Environmentally friendly hotel V-Hotel on the Venusberg in Bonn focuses on sustainability
Bonn · The V-Hotel on Bonn's Venusberg is not your every day hotel. It smells of Swiss stone pine, there's vintage furniture in the breakfast room, and there's room for graffiti art on the walls. There is also a building technology system that reduces CO2.
The V-Hotel on the Venusberg was already focused on sustainability when the word was not yet on everyone's lips. It started with the building itself. For more than ten years, the former “Haus der Jugendarbeit” on Haager Weg stood empty, a relic from the time when Bonn was capital of Germany. In 2012, Harald Voit decided to use the reinforced concrete skeleton for his new hotel.
"The most environmentally friendly building is the one that already exists," he remains convinced today. By preserving the reinforced concrete structure alone, he has been able to save 416,000 kilograms of CO2, he has calculated. Innovative energy technology has added a minus of 317,000 kilograms of CO2 since the building opened in 2014.
Art meets sustainability
Hotel manager Voit grew up spending time with his grandmother in the kitchen of the Casselsruhe restaurant. Later, he helped build today's Dorint Hotel, and brought daughter Christina Voit on board for his new project. The fact that she is an art historian can be spotted in many corners of the V-Hotel. Both of them focused on sustainability from the very beginning.

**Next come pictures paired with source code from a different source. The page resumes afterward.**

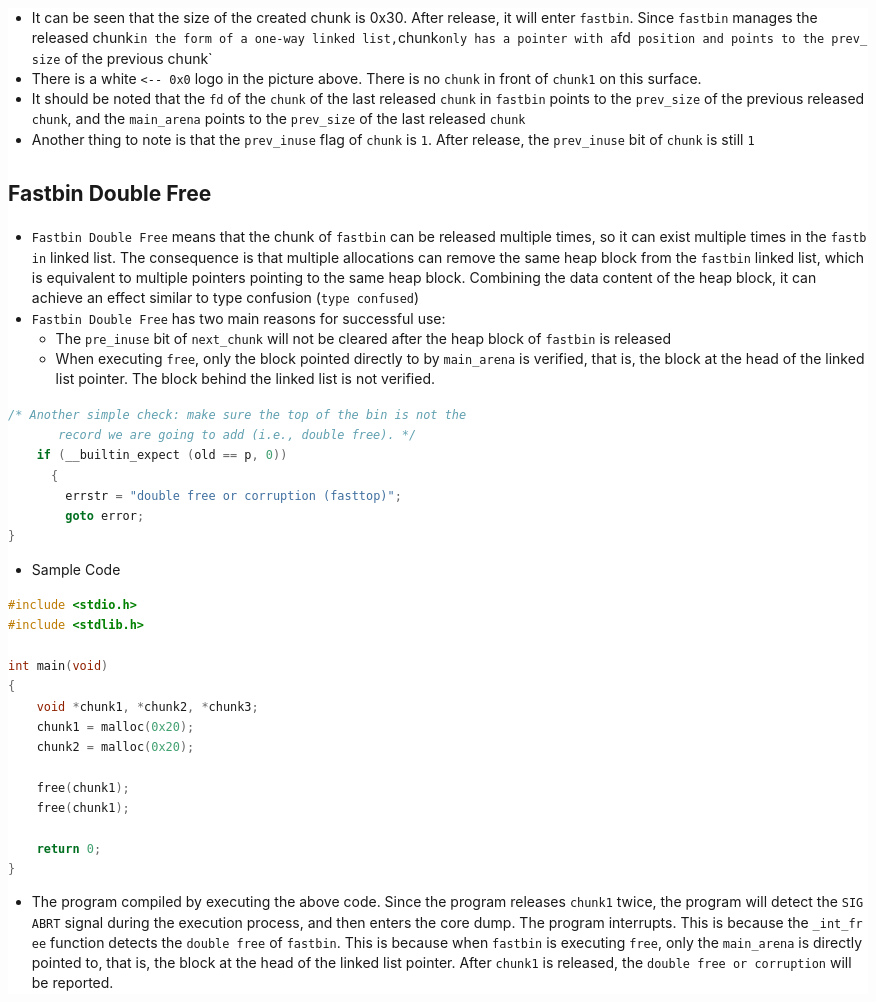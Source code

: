 - It can be seen that the size of the created chunk is 0x30. After release, it will enter `fastbin`. Since `fastbin` manages the released chunk` in the form of a one-way linked list, `chunk` only has a pointer with a `fd` position and points to the prev_size` of the previous chunk`
- There is a white `<-- 0x0` logo in the picture above. There is no `chunk` in front of `chunk1` on this surface.
- It should be noted that the `fd` of the `chunk` of the last released `chunk` in `fastbin` points to the `prev_size` of the previous released `chunk`, and the `main_arena` points to the `prev_size` of the last released `chunk`
- Another thing to note is that the `prev_inuse` flag of `chunk` is `1`. After release, the `prev_inuse` bit of `chunk` is still `1`

## Fastbin Double Free
- `Fastbin Double Free` means that the chunk of `fastbin` can be released multiple times, so it can exist multiple times in the `fastbin` linked list. The consequence is that multiple allocations can remove the same heap block from the `fastbin` linked list, which is equivalent to multiple pointers pointing to the same heap block. Combining the data content of the heap block, it can achieve an effect similar to type confusion (`type confused`)
- `Fastbin Double Free` has two main reasons for successful use:
  - The `pre_inuse` bit of `next_chunk` will not be cleared after the heap block of `fastbin` is released
  - When executing `free`, only the block pointed directly to by `main_arena` is verified, that is, the block at the head of the linked list pointer. The block behind the linked list is not verified.

```c
/* Another simple check: make sure the top of the bin is not the
       record we are going to add (i.e., double free). */
    if (__builtin_expect (old == p, 0))
      {
        errstr = "double free or corruption (fasttop)";
        goto error;
}
```

- Sample Code

```c
#include <stdio.h>
#include <stdlib.h>

int main(void)
{
    void *chunk1, *chunk2, *chunk3;
    chunk1 = malloc(0x20);
    chunk2 = malloc(0x20);

    free(chunk1);
    free(chunk1);
	
    return 0;
}
```

- The program compiled by executing the above code. Since the program releases `chunk1` twice, the program will detect the `SIGABRT` signal during the execution process, and then enters the core dump. The program interrupts. This is because the `_int_free` function detects the `double free` of `fastbin`. This is because when `fastbin` is executing `free`, only the `main_arena` is directly pointed to, that is, the block at the head of the linked list pointer. After `chunk1` is released, the `double free or corruption` will be reported.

In keeping with that, the Voits wanted to preserve the greenery around it as much as possible. "We only had to cut down two trees on the entire property," says Harald Voit, who built a “passive house” 25 years ago. "I have always been interested in the subject. For many, the rethinking is just starting now."
Because only the shell of the old youth work center remained, the Voits were able to install many things that are not visible at first glance, such as the cost and CO2-saving hot water supply. It takes the shortest route directly to the 45 rooms, so that only about 200 liters need to be kept warm in the water circuit, instead of about 1800 liters as in a conventional water circuit. In the meeting rooms, air meters indicate when it is time to ventilate so that the windows are not left open all the time. Photovoltaics, a combined heat and power unit and buffer storage are also part of the equipment, as is a smart energy management system that always calculates the most favorable energy source.
"Sustainability must also be economical," says Harald Voit. That's why, for example, the special bread on the breakfast buffet is wrapped in thin foil. Otherwise, it would have to be thrown away every day. Some of the furniture was repurposed, such as the Voits' old kitchen bench, which now stands in the breakfast room, along with lamps from a ship.
The artist Thomas Baumgärtel, known as the banana sprayer, designed the staircase and incorporated graffiti from the remains of the old building. The artwork is as unique as it is long-lasting. Photos of Bonn as capital city by Camillo Fischer hang in the hallways, "a nice reference to Bonn," finds Christina Voit. Its colorful mix of design and vintage is a bit reminiscent of the 25 Hours Hotel in Berlin, and the guests like it too.
A night in “Little Red Riding Hood” and “Forest Spirit” tree houses
Right next to the hotel, the Voits built three tree houses named “Rotkäppchen” (“Little Red Riding Hood”), “Waldgeist (“Forest Spirit”) and “Rostlaube” (something like “Rusty Bucket”), anticipating the tiny house trend. These separate accommodations weren't only popular during the pandemic, they remain so. Families come from Bonn to spend a weekend nestled in fragrant pine walls.
This year, the V-Hotel was the winner in the sustainability category of the Ludwig 2022, the medium-sized business award of the Bonn/Rhein-Sieg Chamber of Industry and Commerce. But the Voits are not resting on their laurels, they are planning to expand the solar power system. Printing is now done only on grass paper, if at all. "We are also working on the small adjusting screws," says Christina Voit.